Returning to the bed, I stacked the pillows against the white iron frame, brushed my feet off, and crawled back up, sitting tailor fashion. I took five deep breaths, l
et them out slowly, and snapped open the file.
My ritual.
For almost thirty years, Mother had collected every snippet about my father she could find, almost as if it would somehow keep Daddy alive. Until his death in 1984, he’d done the same about his mother, and some of the clippings and notes in those boxes dated back to the fifties.
But I’d been so young when he died that I barely remembered Daddy. A few stark days stood out—my first day of preschool, times when he carried me on his shoulders, a picnic, my first ride at Disneyland—but mostly I remembered a slight scent that was part tobacco, part cologne, and a fuzzy recollection of a dark-haired man who grinned every time he looked at me.
That face, however, bore little resemblance to the photos Mama had left behind, and even less to the shots of his crime scene.
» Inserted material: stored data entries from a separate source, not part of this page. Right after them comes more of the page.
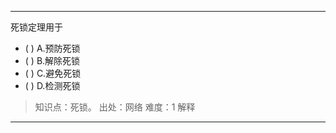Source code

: ---
死锁定理用于
- ( ) A.预防死锁 
- ( ) B.解除死锁 
- ( ) C.避免死锁 
- ( ) D.检测死锁

> 知识点：死锁。
> 出处：网络
> 难度：1
> 解释

---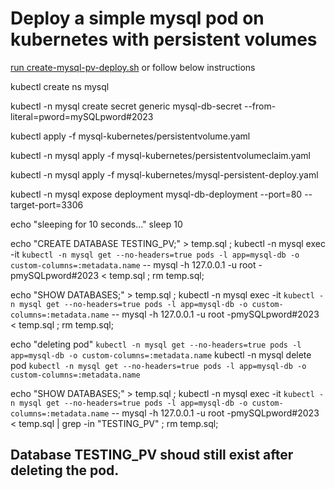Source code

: # Deploy a simple mysql pod on kubernetes with persistent volumes


 [run create-mysql-pv-deploy.sh](https://github.com/fharris/mysql-kubernetes/blob/main/create-mysql-pv-deploy.sh) or follow below instructions

kubectl create ns mysql

kubectl -n mysql create secret generic mysql-db-secret --from-literal=pword=mySQLpword#2023

kubectl apply -f mysql-kubernetes/persistentvolume.yaml

kubectl -n mysql apply -f mysql-kubernetes/persistentvolumeclaim.yaml

kubectl -n mysql apply -f mysql-kubernetes/mysql-persistent-deploy.yaml


kubectl -n mysql expose deployment mysql-db-deployment --port=80 --target-port=3306

echo "sleeping for 10 seconds..."
sleep 10

echo "CREATE DATABASE TESTING_PV;" > temp.sql ; kubectl -n mysql exec -it `kubectl -n mysql get --no-headers=true pods -l app=mysql-db -o custom-columns=:metadata.name` -- mysql -h 127.0.0.1 -u root -pmySQLpword#2023 < temp.sql ; rm temp.sql;

echo "SHOW DATABASES;" > temp.sql ; kubectl -n mysql exec -it `kubectl -n mysql get --no-headers=true pods -l app=mysql-db -o custom-columns=:metadata.name` -- mysql -h 127.0.0.1 -u root -pmySQLpword#2023 < temp.sql ; rm temp.sql;

echo "deleting pod" `kubectl -n mysql get --no-headers=true pods -l app=mysql-db -o custom-columns=:metadata.name`
kubectl -n mysql delete pod `kubectl -n mysql get --no-headers=true pods -l app=mysql-db -o custom-columns=:metadata.name`

echo "SHOW DATABASES;" > temp.sql ; kubectl -n mysql exec -it `kubectl -n mysql get --no-headers=true pods -l app=mysql-db -o custom-columns=:metadata.name` -- mysql -h 127.0.0.1 -u root -pmySQLpword#2023 < temp.sql | grep -in "TESTING_PV" ; rm temp.sql;

## Database TESTING_PV shoud still exist after deleting the pod.

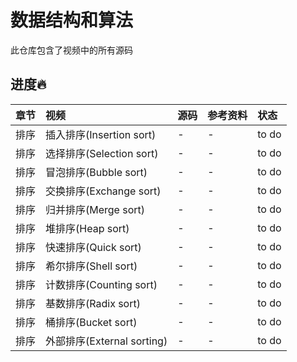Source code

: # 数据结构和算法

此仓库包含了视频中的所有源码

## 进度:fire:

|章节|视频|源码|参考资料|状态|
|:---|:---|:---|:---|:---|
|排序|插入排序(Insertion sort)|-|-|to do|
|排序|选择排序(Selection sort)|-|-|to do|
|排序|冒泡排序(Bubble sort)|-|-|to do|
|排序|交换排序(Exchange sort)|-|-|to do|
|排序|归并排序(Merge sort)|-|-|to do|
|排序|堆排序(Heap sort)|-|-|to do|
|排序|快速排序(Quick sort)|-|-|to do|
|排序|希尔排序(Shell sort)|-|-|to do|
|排序|计数排序(Counting sort)|-|-|to do|
|排序|基数排序(Radix sort)|-|-|to do|
|排序|桶排序(Bucket sort)|-|-|to do|
|排序|外部排序(External sorting)|-|-|to do|
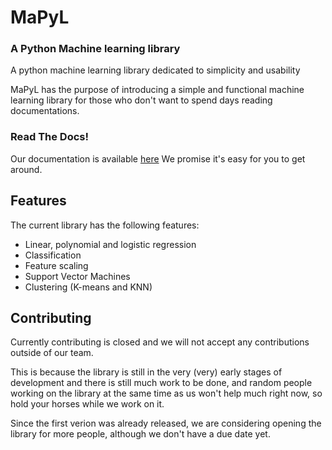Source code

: # MaPyL

### A Python Machine learning library

A python machine learning library dedicated to simplicity and usability

MaPyL has the purpose of introducing a simple and functional machine learning library for those who don't want to spend days reading documentations.

### Read The Docs!

Our documentation is available [here](https://mapyl.readthedocs.io)
We promise it's easy for you to get around.

## Features

The current library has the following features:

- Linear, polynomial and logistic regression
- Classification
- Feature scaling
- Support Vector Machines
- Clustering (K-means and KNN)

## Contributing

Currently contributing is closed and we will not accept any contributions outside of our team.

This is because the library is still in the very (very) early stages of development and there is still much work to be done, and random people working on the library at the same time as us won't help much right now, so hold your horses while we work on it. 

Since the first verion was already released, we are considering opening the library for more people, although we don't have a due date yet.


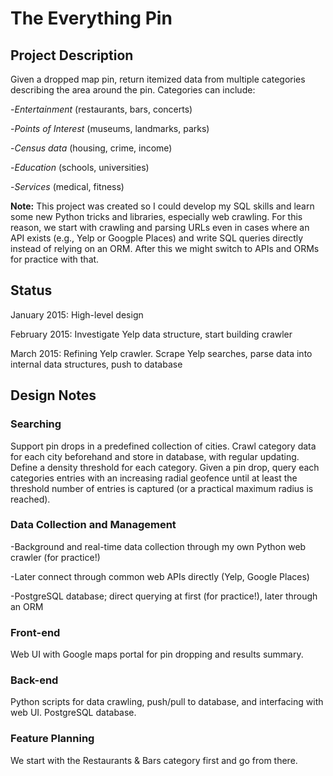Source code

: # The Everything Pin

## Project Description

Given a dropped map pin, return itemized data from multiple categories describing the area around the pin. Categories can include:

-*Entertainment* (restaurants, bars, concerts)

-*Points of Interest* (museums, landmarks, parks)

-*Census data* (housing, crime, income)

-*Education* (schools, universities)

-*Services* (medical, fitness)

**Note:** This project was created so I could develop my SQL skills and learn some new Python tricks and libraries, especially web crawling. For this reason, we start with crawling and parsing URLs even in cases where an API exists (e.g., Yelp or Googple Places) and write SQL queries directly instead of relying on an ORM. After this we might switch to APIs and ORMs for practice with that.

## Status

January 2015: High-level design

February 2015: Investigate Yelp data structure, start building crawler

March 2015: Refining Yelp crawler. Scrape Yelp searches, parse data into internal data structures, push to database

## Design Notes

### Searching

Support pin drops in a predefined collection of cities. Crawl category data for each city beforehand and store in database, with regular updating. Define a density threshold for each category. Given a pin drop, query each categories entries with an increasing radial geofence until at least the threshold number of entries is captured (or a practical maximum radius is reached).

### Data Collection and Management

-Background and real-time data collection through my own Python web crawler (for practice!)

-Later connect through common web APIs directly (Yelp, Google Places)

-PostgreSQL database; direct querying at first (for practice!), later through an ORM

### Front-end
Web UI with Google maps portal for pin dropping and results summary.

### Back-end
Python scripts for data crawling, push/pull to database, and interfacing with web UI. PostgreSQL database.

### Feature Planning

We start with the Restaurants & Bars category first and go from there.
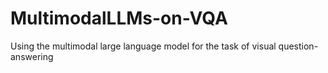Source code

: # MultimodalLLMs-on-VQA
Using the multimodal large language model for the task of visual question-answering
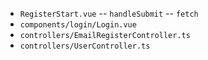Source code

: - `RegisterStart.vue` -- `handleSubmit` -- `fetch`
- `components/login/Login.vue`
- `controllers/EmailRegisterController.ts`
- `controllers/UserController.ts`
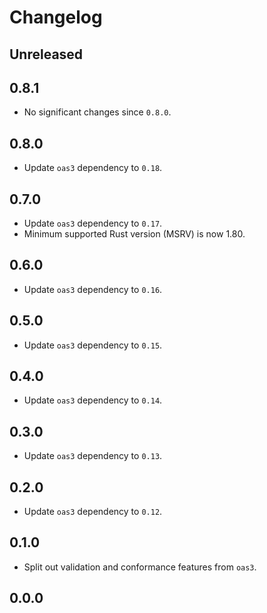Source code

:# Changelog

## Unreleased

## 0.8.1

- No significant changes since `0.8.0`.

## 0.8.0

- Update `oas3` dependency to `0.18`.

## 0.7.0

- Update `oas3` dependency to `0.17`.
- Minimum supported Rust version (MSRV) is now 1.80.

## 0.6.0

- Update `oas3` dependency to `0.16`.

## 0.5.0

- Update `oas3` dependency to `0.15`.

## 0.4.0

- Update `oas3` dependency to `0.14`.

## 0.3.0

- Update `oas3` dependency to `0.13`.

## 0.2.0

- Update `oas3` dependency to `0.12`.

## 0.1.0

- Split out validation and conformance features from `oas3`.

## 0.0.0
Which was the first photo in my file … and the reason for those deep breaths.
Two bodies this time, at the edge of the same cornfield where Daisy Doe had been dumped, this time discovered by two farmhands who showed up for work. My father and the investigator he worked with, both resting on their sides, their hands tied behind them with duct tape. Their belts were still around their necks, their faces distorted by strangulation. Standing around them were the law enforcement officers at the time, including aging, rotund Sheriff JoeLee Wilkes, who had closed the case quickly, unsolved and unsolvable. Sloppy procedure stood out even in the still photo, and I could only imagine what limited efforts Wilkes had taken to “solve” the crime. The bodies had been packed up and shipped home the day after the coroner ruled on the cause of death.
My mother never stopped gathering information about Pineville, and my own research had added mounds of information as well, all in preparation for me to return to this town that had changed our lives forever. I knew this town—at least on the surface. Wilkes had died a few years after my father, the last sheriff to reign alone over Pine County. The area grew rapidly in the late seventies and early eighties, and Pineville had turned municipal, hiring a police chief and a small staff of officers. The sheriff and his office moved to another city, maintaining authority over the rural areas of the county.